Di Silvestro Bressi – afferma De Luca – mi ha sempre interessato la sua “indagine”, condotta quale “osservatore partecipante”. Lui, “osserva e ripete”, la sua conoscenza dei “bassi” di Catanzaro è notevole, va in profondità, non si limita a descrivere le situazioni dei personaggi, ma li fa “parlare”. Riporta ciò che ha visto e sentito, ma il testo che ne consegue, non si limita alla mera “raccolta” di fatti, i suoi scritti sono sempre accompagnati da una vera ricerca d’archivio”. Nel libro, pone in evidenza quelle singolari caratteristiche che a Silvestro Bressi non sfuggono, come ad esempio i “fattarelli” ascoltati dalle comari della ruga, le parole dette dagli anziani, i canti dei contadini, i segreti degli artigiani o, ancora, i giochi di strada.  Si aggiunge alla tradizione popolare seguita da Bressi, il suo interesse per la rappresentazione teatrale che iniziò nel 1999 con la rielaborazione di un’opera singolare “ ‘A fharza ‘e Carnavalara”, una farsa di cui rimangono alcuni frammenti di autori diversi. Egli cerca di ricostruire il testo originale, sebbene da considerare un’impresa piuttosto ardua, con un lavoro di minuziosa ricerca che comprendeva anche l’uso delle parole dialettali.

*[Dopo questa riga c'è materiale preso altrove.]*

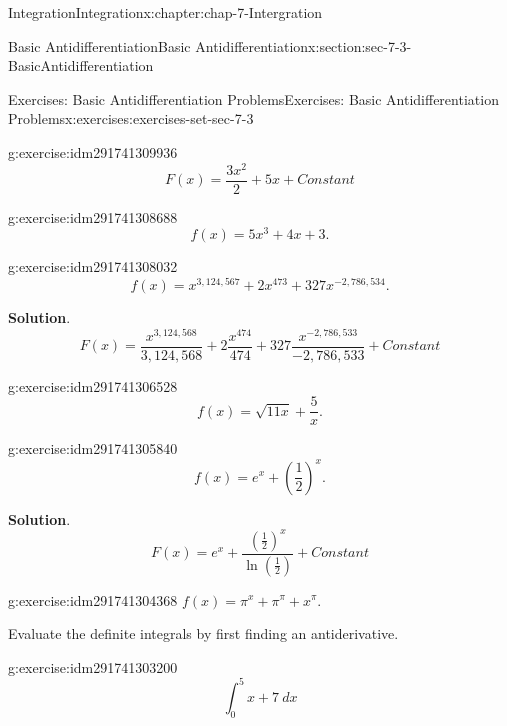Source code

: \documentclass[oneside,10pt,]{book}
\numberwithin{equation}{section}
\begin{document}
\begin{chapterptx}{Integration}{}{Integration}{}{}{x:chapter:chap-7-Intergration}
\begin{sectionptx}{Basic Antidifferentiation}{}{Basic Antidifferentiation}{}{}{x:section:sec-7-3-BasicAntidifferentiation}
\begin{exercises-subsection}{Exercises: Basic Antidifferentiation Problems}{}{Exercises: Basic Antidifferentiation Problems}{}{}{x:exercises:exercises-set-sec-7-3}
\begin{divisionexercise}{1}{}{}{g:exercise:idm291741309936}
\begin{equation*}
F(x)=\frac{3x^2}{2}+5x+Constant
\end{equation*}
\end{divisionexercise}%
\begin{divisionexercise}{2}{}{}{g:exercise:idm291741308688}%
%
\begin{equation*}
f(x)=5x^3+4x+3.
\end{equation*}
\end{divisionexercise}%
\begin{divisionexercise}{3}{}{}{g:exercise:idm291741308032}%
%
\begin{equation*}
f(x)=x^{3,124,567}+2x^{473}+327 x^{-2,786,534}.
\end{equation*}
\par\smallskip%
\noindent\textbf{Solution}.\hypertarget{g:solution:idm291741307456}{}\quad{}%
\begin{equation*}
F(x)=\frac{x^{3,124,568}}{3,124,568}+2 \frac{x^{474}}{474}+327 \frac{x^{-2,786,533}}{-2,786,533}+Constant
\end{equation*}
\end{divisionexercise}%
\begin{divisionexercise}{4}{}{}{g:exercise:idm291741306528}%
%
\begin{equation*}
f(x)=\sqrt{11x}+\frac{5}{x}.
\end{equation*}
\end{divisionexercise}%
\begin{divisionexercise}{5}{}{}{g:exercise:idm291741305840}%
%
\begin{equation*}
f(x)=e^x+\left(\frac{1}{2}\right)^x.
\end{equation*}
\par\smallskip%
\noindent\textbf{Solution}.\hypertarget{g:solution:idm291741305280}{}\quad{}%
\begin{equation*}
F(x)=e^x+\frac{\left(\frac{1}{2}\right)^x}{\ln\left(\frac{1}{2}\right)}+Constant
\end{equation*}
\end{divisionexercise}%
\begin{divisionexercise}{6}{}{}{g:exercise:idm291741304368}%
\(f(x)=\pi^x+\pi^\pi+x^\pi.\)\end{divisionexercise}%
Evaluate the definite integrals by first finding an antiderivative.%
\begin{divisionexercise}{7}{}{}{g:exercise:idm291741303200}%
%
\begin{equation*}
\int_0^5 x+7\  dx
\end{equation*}

\end{divisionexercise}
\end{exercises-subsection}
\end{sectionptx}
\end{chapterptx}
\end{document}
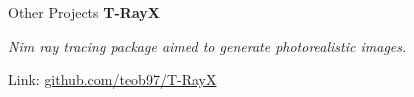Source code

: \begin{rubric}{Other Projects}
\entry*[]%
    \textbf{T-RayX}
    \par \textit{Nim ray tracing package aimed to generate photorealistic images.}
    \par Link: \href{https://github.com/teob97/T-RayX}{github.com/teob97/T-RayX} 
\end{rubric}
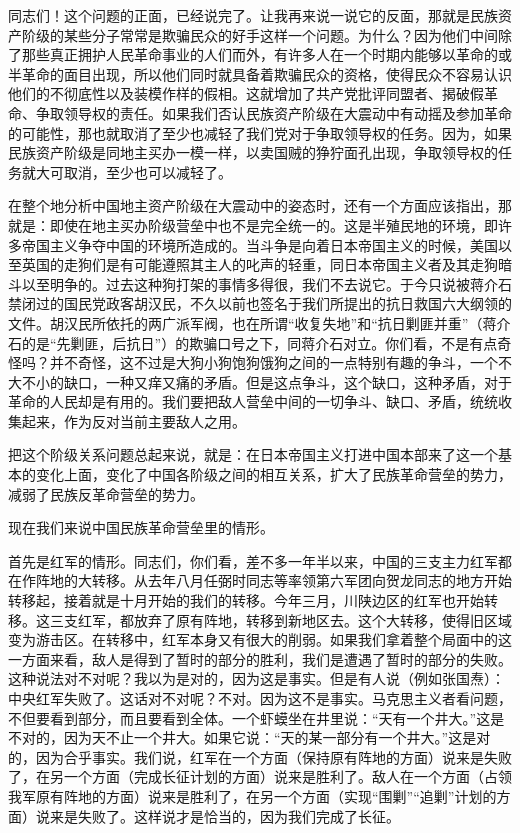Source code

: 同志们！这个问题的正面，已经说完了。让我再来说一说它的反面，那就是民族资产阶级的某些分子常常是欺骗民众的好手这样一个问题。为什么？因为他们中间除了那些真正拥护人民革命事业的人们而外，有许多人在一个时期内能够以革命的或半革命的面目出现，所以他们同时就具备着欺骗民众的资格，使得民众不容易认识他们的不彻底性以及装模作样的假相。这就增加了共产党批评同盟者、揭破假革命、争取领导权的责任。如果我们否认民族资产阶级在大震动中有动摇及参加革命的可能性，那也就取消了至少也减轻了我们党对于争取领导权的任务。因为，如果民族资产阶级是同地主买办一模一样，以卖国贼的狰狞面孔出现，争取领导权的任务就大可取消，至少也可以减轻了。

在整个地分析中国地主资产阶级在大震动中的姿态时，还有一个方面应该指出，那就是：即使在地主买办阶级营垒中也不是完全统一的。这是半殖民地的环境，即许多帝国主义争夺中国的环境所造成的。当斗争是向着日本帝国主义的时候，美国以至英国的走狗们是有可能遵照其主人的叱声的轻重，同日本帝国主义者及其走狗暗斗以至明争的。过去这种狗打架的事情多得很，我们不去说它。于今只说被蒋介石禁闭过的国民党政客胡汉民，不久以前也签名于我们所提出的抗日救国六大纲领的文件。胡汉民所依托的两广派军阀，也在所谓“收复失地”和“抗日剿匪并重”（蒋介石的是“先剿匪，后抗日”）的欺骗口号之下，同蒋介石对立。你们看，不是有点奇怪吗？并不奇怪，这不过是大狗小狗饱狗饿狗之间的一点特别有趣的争斗，一个不大不小的缺口，一种又痒又痛的矛盾。但是这点争斗，这个缺口，这种矛盾，对于革命的人民却是有用的。我们要把敌人营垒中间的一切争斗、缺口、矛盾，统统收集起来，作为反对当前主要敌人之用。

把这个阶级关系问题总起来说，就是：在日本帝国主义打进中国本部来了这一个基本的变化上面，变化了中国各阶级之间的相互关系，扩大了民族革命营垒的势力，减弱了民族反革命营垒的势力。

现在我们来说中国民族革命营垒里的情形。

首先是红军的情形。同志们，你们看，差不多一年半以来，中国的三支主力红军都在作阵地的大转移。从去年八月任弼时同志等率领第六军团向贺龙同志的地方开始转移起，接着就是十月开始的我们的转移。今年三月，川陕边区的红军也开始转移。这三支红军，都放弃了原有阵地，转移到新地区去。这个大转移，使得旧区域变为游击区。在转移中，红军本身又有很大的削弱。如果我们拿着整个局面中的这一方面来看，敌人是得到了暂时的部分的胜利，我们是遭遇了暂时的部分的失败。这种说法对不对呢？我以为是对的，因为这是事实。但是有人说（例如张国焘）：中央红军失败了。这话对不对呢？不对。因为这不是事实。马克思主义者看问题，不但要看到部分，而且要看到全体。一个虾蟆坐在井里说：“天有一个井大。”这是不对的，因为天不止一个井大。如果它说：“天的某一部分有一个井大。”这是对的，因为合乎事实。我们说，红军在一个方面（保持原有阵地的方面）说来是失败了，在另一个方面（完成长征计划的方面）说来是胜利了。敌人在一个方面（占领我军原有阵地的方面）说来是胜利了，在另一个方面（实现“围剿”“追剿”计划的方面）说来是失败了。这样说才是恰当的，因为我们完成了长征。

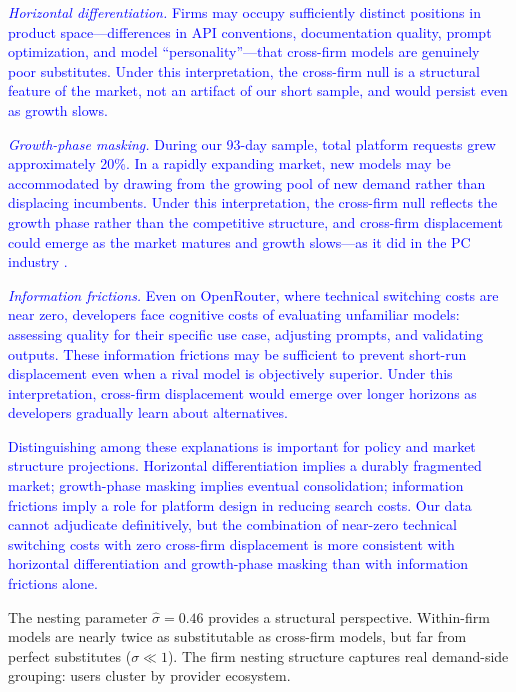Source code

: \documentclass[11pt, a4paper]{article}
\begin{document}
\textcolor{blue}{\emph{Horizontal differentiation.} Firms may occupy sufficiently distinct positions in product space---differences in API conventions, documentation quality, prompt optimization, and model ``personality''---that cross-firm models are genuinely poor substitutes. Under this interpretation, the cross-firm null is a structural feature of the market, not an artifact of our short sample, and would persist even as growth slows.}

\textcolor{blue}{\emph{Growth-phase masking.} During our 93-day sample, total platform requests grew approximately 20\%. In a rapidly expanding market, new models may be accommodated by drawing from the growing pool of new demand rather than displacing incumbents. Under this interpretation, the cross-firm null reflects the growth phase rather than the competitive structure, and cross-firm displacement could emerge as the market matures and growth slows---as it did in the PC industry \citep{bresnahan1999technological}.}

\textcolor{blue}{\emph{Information frictions.} Even on OpenRouter, where technical switching costs are near zero, developers face cognitive costs of evaluating unfamiliar models: assessing quality for their specific use case, adjusting prompts, and validating outputs. These information frictions may be sufficient to prevent short-run displacement even when a rival model is objectively superior. Under this interpretation, cross-firm displacement would emerge over longer horizons as developers gradually learn about alternatives.}

\textcolor{blue}{Distinguishing among these explanations is important for policy and market structure projections. Horizontal differentiation implies a durably fragmented market; growth-phase masking implies eventual consolidation; information frictions imply a role for platform design in reducing search costs. Our data cannot adjudicate definitively, but the combination of near-zero technical switching costs with zero cross-firm displacement is more consistent with horizontal differentiation and growth-phase masking than with information frictions alone.}

The nesting parameter $\hat{\sigma} = 0.46$ provides a structural perspective. Within-firm models are nearly twice as substitutable as cross-firm models, but far from perfect substitutes ($\sigma \ll 1$). The firm nesting structure captures real demand-side grouping: users cluster by provider ecosystem.
\end{document}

A questo spettacolo teatrale se ne associa un altro che non si può fare a meno di citare e che si annovera nel meticoloso lavoro di Bressi, ovvero “ ‘U prisèbbiu cchi si mòtica”. Anche qui, vi fu una redazione alquanto complessa poiché indirizzata a documenti d’epoca, inoltre, si aggiungeva la particolarità del linguaggio usato, che era alquanto “sboccato e “profano” tant’è che veniva recitato al di fuori della Chiesa. Nel contesto del suo libro, Michele De Luca sottolinea quanto Silvestro Bressi non “disconosca” certamente i grandi letterati, sebbene la sua attenzione venga indirizzata verso quegli autori calabresi poco conosciuti, se pur di grande talento. Fra questi, da ricordare ad esempio Giovanni Patari, Raffaele Cotronei, Ferruccio Fregola e Giovanni Sinàtora, tutti nella loro singolarità diedero tanta magnificenza alla città di Catanzaro. Al lavoro rivolto allo studio delle tradizioni popolari, si aggiunge per Bressi quello della storia locale. Come fa notare De Luca, molti dei suoi scritti sono proprio dedicati a questo argomento, nascono così “ Dal Tirreno allo Jonio. La ferrovia da S.Eufemia biforcazione a Catanzaro Marina ( 1899 – 1999) scritto con la collaborazione di alcuni colleghi di lavoro, “ Il Brigantaggio nel Catanzarese” e “ I calabresi e la Grande Guerra del 1915-1918” ( scritto con la collaborazione di Antonio Iannicelli). La frase menzionata nella parte introduttiva del libro: “ Quando non alimenteremo i nostri ricordi, non avremo più memoria”, riportata da Mimmo Catania, avvalora quanto Michele De Luca voglia rimarcare ponendo in evidenza la figura di Silvestro Bressi, che con delicata maestria e grande conoscenza, pone all’attenzione quell’universo molte volte dimenticato, fatto di semplicità, di uomini e donne che hanno vissuto nell’antica “ruga”, degli artigiani che operano accanto ai loro “bancareddhi” o della vivace arguzia dell’analfabeta che legge il giornale capovolto. Un mondo, dunque, di cui certamente non si vorrà perderne le tracce.